▶ Work to complete:
Go through the entries below and collect each line with the string "algoasaurujs" in it.

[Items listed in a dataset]
━━━━━━━━━━
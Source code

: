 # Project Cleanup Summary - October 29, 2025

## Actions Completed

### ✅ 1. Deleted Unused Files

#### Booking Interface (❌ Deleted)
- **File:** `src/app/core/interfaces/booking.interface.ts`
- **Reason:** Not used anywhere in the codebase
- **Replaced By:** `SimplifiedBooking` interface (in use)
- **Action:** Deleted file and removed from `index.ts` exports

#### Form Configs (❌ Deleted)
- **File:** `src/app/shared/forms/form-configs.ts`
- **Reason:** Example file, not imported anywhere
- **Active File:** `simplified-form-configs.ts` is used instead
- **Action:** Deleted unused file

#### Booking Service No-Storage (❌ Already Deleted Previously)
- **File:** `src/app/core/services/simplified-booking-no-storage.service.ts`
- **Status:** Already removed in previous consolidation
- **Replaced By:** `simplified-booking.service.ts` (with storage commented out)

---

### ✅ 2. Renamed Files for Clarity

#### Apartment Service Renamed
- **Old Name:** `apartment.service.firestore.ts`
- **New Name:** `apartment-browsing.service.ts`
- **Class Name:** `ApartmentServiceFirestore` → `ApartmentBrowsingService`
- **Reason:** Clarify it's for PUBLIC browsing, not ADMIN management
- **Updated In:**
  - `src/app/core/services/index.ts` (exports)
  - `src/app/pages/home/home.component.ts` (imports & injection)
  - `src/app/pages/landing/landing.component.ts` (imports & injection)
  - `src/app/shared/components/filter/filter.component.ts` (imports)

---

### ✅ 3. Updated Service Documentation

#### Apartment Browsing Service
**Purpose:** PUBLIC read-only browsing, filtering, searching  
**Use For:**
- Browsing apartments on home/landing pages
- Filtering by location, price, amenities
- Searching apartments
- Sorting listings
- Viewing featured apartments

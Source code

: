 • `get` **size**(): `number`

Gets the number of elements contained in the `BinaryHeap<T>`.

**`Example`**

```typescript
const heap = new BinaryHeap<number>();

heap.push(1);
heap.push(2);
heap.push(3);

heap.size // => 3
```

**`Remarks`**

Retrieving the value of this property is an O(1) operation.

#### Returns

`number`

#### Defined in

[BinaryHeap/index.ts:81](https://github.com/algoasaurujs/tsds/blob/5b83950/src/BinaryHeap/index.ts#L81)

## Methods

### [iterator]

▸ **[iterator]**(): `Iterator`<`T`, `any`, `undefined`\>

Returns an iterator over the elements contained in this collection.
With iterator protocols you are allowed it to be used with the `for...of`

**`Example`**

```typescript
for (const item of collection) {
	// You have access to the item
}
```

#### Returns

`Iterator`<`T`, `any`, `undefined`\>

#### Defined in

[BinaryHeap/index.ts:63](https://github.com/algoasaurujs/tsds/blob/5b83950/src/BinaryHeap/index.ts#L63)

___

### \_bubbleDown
━━━━━━━━━━
▶ Result of the task:
[BinaryHeap/index.ts:81](https://github.com/algoasaurujs/tsds/blob/5b83950/src/BinaryHeap/index.ts#L81)
[BinaryHeap/index.ts:63](https://github.com/algoasaurujs/tsds/blob/5b83950/src/BinaryHeap/index.ts#L63)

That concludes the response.